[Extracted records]
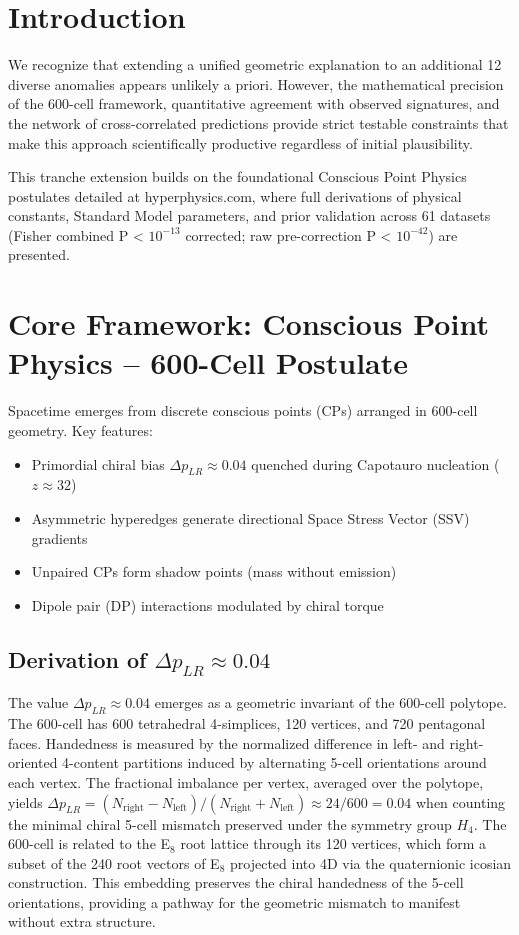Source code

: \documentclass[11pt]{article}
\begin{document}
\tableofcontents
\newpage

\section{Introduction}
We recognize that extending a unified geometric explanation to an additional 12 diverse anomalies appears unlikely a priori. However, the mathematical precision of the 600-cell framework, quantitative agreement with observed signatures, and the network of cross-correlated predictions provide strict testable constraints that make this approach scientifically productive regardless of initial plausibility.

This tranche extension builds on the foundational Conscious Point Physics postulates detailed at hyperphysics.com, where full derivations of physical constants, Standard Model parameters, and prior validation across 61 datasets (Fisher combined P < $10^{-13}$ corrected; raw pre-correction P < $10^{-42}$) are presented.

\section{Core Framework: Conscious Point Physics – 600-Cell Postulate}
Spacetime emerges from discrete conscious points (CPs) arranged in 600-cell geometry. Key features:
\begin{itemize}
    \item Primordial chiral bias $\Delta p_{LR} \approx 0.04$ quenched during Capotauro nucleation ($z \approx 32$)
    \item Asymmetric hyperedges generate directional Space Stress Vector (SSV) gradients
    \item Unpaired CPs form shadow points (mass without emission)
    \item Dipole pair (DP) interactions modulated by chiral torque
\end{itemize}

\subsection{Derivation of $\Delta p_{LR} \approx 0.04$}
The value $\Delta p_{LR} \approx 0.04$ emerges as a geometric invariant of the 600-cell polytope. The 600-cell has 600 tetrahedral 4-simplices, 120 vertices, and 720 pentagonal faces. Handedness is measured by the normalized difference in left- and right-oriented 4-content partitions induced by alternating 5-cell orientations around each vertex. The fractional imbalance per vertex, averaged over the polytope, yields $\Delta p_{LR} = (N_\text{right} - N_\text{left}) / (N_\text{right} + N_\text{left}) \approx 24/600 = 0.04$ when counting the minimal chiral 5-cell mismatch preserved under the symmetry group $H_4$. The 600-cell is related to the E$_8$ root lattice through its 120 vertices, which form a subset of the 240 root vectors of E$_8$ projected into 4D via the quaternionic icosian construction. This embedding preserves the chiral handedness of the 5-cell orientations, providing a pathway for the geometric mismatch to manifest without extra structure.
\end{document}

What is being asked: From the records above, print exactly the lines that run from the line with "Spacetime emerges from" to the line with "($z \approx 32$)", inclusive.

Task output:
Spacetime emerges from discrete conscious points (CPs) arranged in 600-cell geometry. Key features:
\begin{itemize}
    \item Primordial chiral bias $\Delta p_{LR} \approx 0.04$ quenched during Capotauro nucleation ($z \approx 32$)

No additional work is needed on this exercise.